This was particularly in terms of how advisory firms might address any income shortfalls that have developed during 2020, and whether this may see them drawn to areas of the market ‘where they may not have the relevant experience’.
Dabblers the focus
As has already been pointed out this sounds to me like a refocus on so-called dabblers.
Historically the regulator has been concerned with advisers who only carry out a very small number of equity release cases every year, and this appears to be a warning to those who may have the permissions and authorisations to provide this advice but who are not necessarily specialists in the sector.
In other words, of course you may be able to work in this space, but are you necessarily best positioned to be doing so?
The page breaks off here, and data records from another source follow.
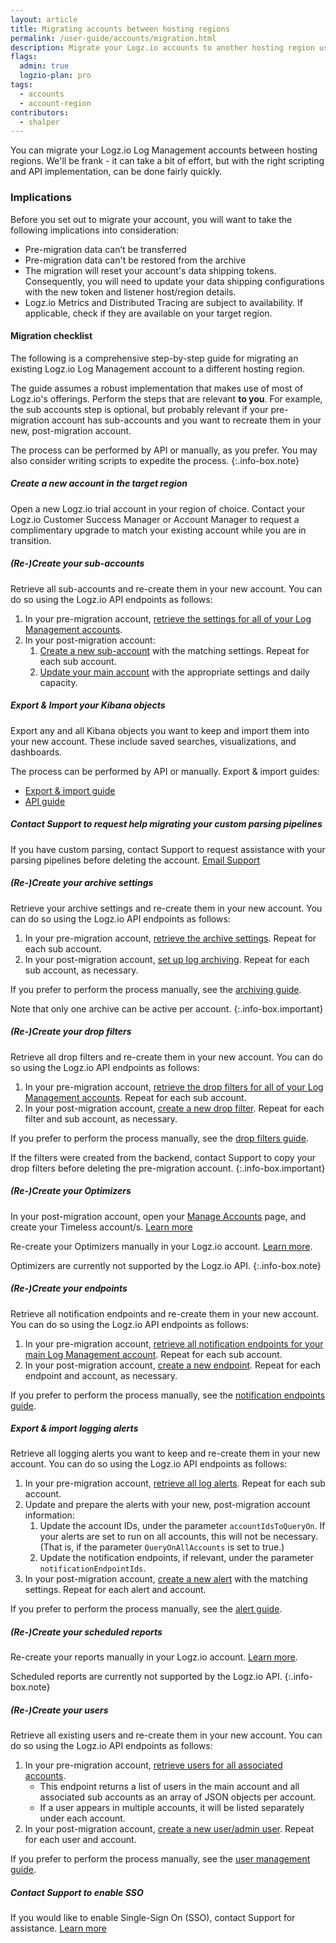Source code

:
 ```yaml
---
layout: article
title: Migrating accounts between hosting regions
permalink: /user-guide/accounts/migration.html
description: Migrate your Logz.io accounts to another hosting region using the Logz.io API and export/import options.
flags:
  admin: true
  logzio-plan: pro
tags:
  - accounts
  - account-region
contributors:
  - shalper
---
```


You can migrate your Logz.io Log Management accounts between hosting regions. We'll be frank - it can take a bit of effort, but with the right scripting and API implementation, can be done fairly quickly.

### Implications

Before you set out to migrate your account, you will want to take the following implications into consideration:

* Pre-migration data can’t be transferred
* Pre-migration data can't be restored from the archive
* The migration will reset your account's data shipping tokens. Consequently, you will need to update your data shipping configurations with the new token and listener host/region details.
* Logz.io Metrics and Distributed Tracing are subject to availability. If applicable, check if they are available on your target region.




#### Migration checklist

The following is a comprehensive step-by-step guide for migrating an existing Logz.io Log Management account to a different hosting region.

The guide assumes a robust implementation that makes use of most of Logz.io's offerings. Perform the steps that are relevant **to you**. For example, the sub accounts step is optional, but probably relevant if your pre-migration account has sub-accounts and you want to recreate them in your new, post-migration account.

<!-- info-box-start:info -->
The process can be performed by API or manually, as you prefer. You may also consider writing scripts to expedite the process.
{:.info-box.note}
<!-- info-box-end -->



<div class="tasklist">

##### Create a new account in the target region

Open a new Logz.io trial account in your region of choice. Contact your Logz.io Customer Success Manager or Account Manager to request a complimentary upgrade to match your existing account while you are in transition.

##### (Re-)Create your sub-accounts

Retrieve all sub-accounts and re-create them in your new account. You can do so using the Logz.io API endpoints as follows:

1. In your pre-migration account, [retrieve the settings for all of your Log Management accounts](https://docs.logz.io/api/#operation/getAllDetailedTimeBasedAccount).
2. In your post-migration account:
    1. [Create a new sub-account](https://docs.logz.io/api/#operation/createTimeBasedAccount) with the matching settings. Repeat for each sub account.
    2. [Update your main account](https://docs.logz.io/api/#operation/updateTimeBasedAccount) with the appropriate settings and daily capacity.



##### Export & Import your Kibana objects

Export any and all Kibana objects you want to keep and import them into your new account. These include saved searches, visualizations, and dashboards.

The process can be performed by API or manually. Export & import guides:

* [Export & import guide](https://docs.logz.io/user-guide/kibana/share-import-export)
* [API guide](https://docs.logz.io/api/#tag/Import-or-export-Kibana-objects)

##### Contact Support to request help migrating your custom parsing pipelines

If you have custom parsing, contact Support to request assistance with your parsing pipelines before deleting the account. [Email Support](mailto:help@logz.io?subject=Requesting%20help%20migrating%20parsing%20pipelines&body=Hi!%20Please%20be%20in%20touch%20with%20further%20instructions%20for%20migrating%20parsing%20pipelines%20following%20our%20account%20migration.%20Thanks!)



##### (Re-)Create your archive settings

Retrieve your archive settings and re-create them in your new account. You can do so using the Logz.io API endpoints as follows:

1. In your pre-migration account, [retrieve the archive settings](https://docs.logz.io/api/#operation/getSettingsForAccount). Repeat for each sub account.
2. In your post-migration account, [set up log archiving](https://docs.logz.io/api/#operation/createSettings). Repeat for each sub account, as necessary.

If you prefer to perform the process manually, see the [archiving guide](https://docs.logz.io/user-guide/archive-and-restore/configure-archiving.html).

<!-- info-box-start:info -->
Note that only one archive can be active per account.
{:.info-box.important}
<!-- info-box-end -->


##### (Re-)Create your drop filters

Retrieve all drop filters and re-create them in your new account. You can do so using the Logz.io API endpoints as follows:

1. In your pre-migration account, [retrieve the drop filters for all of your Log Management accounts](https://docs.logz.io/api/#operation/getAllForAccount). Repeat for each sub account.
2. In your post-migration account, [create a new drop filter](https://docs.logz.io/api/#operation/create). Repeat for each filter and sub account, as necessary.


If you prefer to perform the process manually, see the [drop filters guide](https://docs.logz.io/user-guide/accounts/drop-filters/).

<!-- info-box-start:info -->
If the filters were created from the backend, contact Support to copy your drop filters before deleting the pre-migration account.
{:.info-box.important}
<!-- info-box-end -->



##### (Re-)Create your Optimizers

In your post-migration account, open your [Manage Accounts](https://app.logz.io/#/dashboard/settings/manage-accounts) page, and create your Timeless account/s. [Learn more](https://app.logz.io/user-guide/accounts/manage-timeless-accounts.html)

Re-create your Optimizers manually in your Logz.io account. [Learn more](/user-guide/optimizers/configure-optimizers.html).


<!-- info-box-start:info -->
Optimizers are currently not supported by the Logz.io API.
{:.info-box.note}
<!-- info-box-end -->

##### (Re-)Create your endpoints

Retrieve all notification endpoints and re-create them in your new account. You can do so using the Logz.io API endpoints as follows:

1. In your pre-migration account, [retrieve all notification endpoints for your main Log Management account](https://docs.logz.io/api/#operation/getAllEndpoints). Repeat for each sub account.
2. In your post-migration account, [create a new endpoint](https://docs.logz.io/api/#tag/Manage-notification-endpoints). Repeat for each endpoint and account, as necessary.


If you prefer to perform the process manually, see the [notification endpoints guide](https://docs.logz.io/user-guide/integrations/endpoints.html).


##### Export & import logging alerts

Retrieve all logging alerts you want to keep and re-create them in your new account.
You can do so using the Logz.io API endpoints as follows:

1. In your pre-migration account, [retrieve all log alerts](https://docs.logz.io/api/#operation/getAllAlerts). Repeat for each sub account.
2. Update and prepare the alerts with your new, post-migration account information:
    1. Update the account IDs, under the parameter `accountIdsToQueryOn`. If your alerts are set to run on all accounts, this will not be necessary. (That is, if the parameter `QueryOnAllAccounts` is set to true.)
    2. Update the notification endpoints, if relevant, under the parameter `notificationEndpointIds`.
3. In your post-migration account, [create a new alert](https://docs.logz.io/api/#operation/createAlert) with the matching settings. Repeat for each alert and account.

If you prefer to perform the process manually, see the [alert guide](https://docs.logz.io/user-guide/alerts/configure-an-alert.html).


##### (Re-)Create your scheduled reports

Re-create your reports manually in your Logz.io account. [Learn more](/user-guide/reports/).


<!-- info-box-start:info -->
Scheduled reports are currently not supported by the Logz.io API.
{:.info-box.note}
<!-- info-box-end -->

##### (Re-)Create your users

Retrieve all existing users and re-create them in your new account.
You can do so using the Logz.io API endpoints as follows:

1. In your pre-migration account, [retrieve users for all associated accounts](https://docs.logz.io/api/#operation/listAllAccountUsers).
    * This endpoint returns a list of users in the main account and all associated sub accounts as an array of JSON objects per account.
    * If a user appears in multiple accounts, it will be listed separately under each account.
2. In your post-migration account, [create a new user/admin user](https://docs.logz.io/api/#operation/createUser). Repeat for each user and account.

If you prefer to perform the process manually, see the [user management guide](https://docs.logz.io/user-guide/users/).


##### Contact Support to enable SSO

If you would like to enable Single-Sign On (SSO), contact Support for assistance. [Learn more](/user-guide/users/single-sign-on/)



</div>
I suspect the regulator is potentially concerned advisers might be lured into a sector which they perceive as more lucrative, only to give advice which is not appropriate because they may not understand it fully.
There is also a point to be made about whether the current regulatory set-up makes the likelihood of that outcome even greater.
For instance, when mainstream mortgage advisers can already actively advise on retirement interest-only (RIO) mortgages without necessarily having any wider later life lending experience, then there might also be a danger that firms, who have the permissions, might allow their individual advisers to stray further into lifetime mortgages.
Or indeed, it might simply be a warning to advisers and firms to think very carefully about providing equity release advice, if it’s something they would never touch in a normal environment?
Potential for poor outcomes
Given the levels of business that most mainstream mortgage advice firms are currently seeing, this is perhaps an unfounded concern.
However, with a much greater need for later life lending advice, and a regulatory system that does allow mainstream intermediaries to advise on a specific later life mortgage product, there is an obvious potential for customers to get poor outcomes, especially if only one part of the product solution puzzle is being covered.
Regulatory scrutiny has always been a significant part of the equity release market, and that will not change.
Firms clearly need to think carefully about their current processes and systems, and their current activity levels, especially if equity release only tends to be a fleeting part of their overall offering.
If they are going to provide advice then they need to seek out the additional training and support available and use a sourcing system that provides up-to-date product information and criteria in its entirety.
And if they can’t, or are not willing to do that, it may be far better to have an introducer arrangement with a specialist, than take a risk with their livelihood.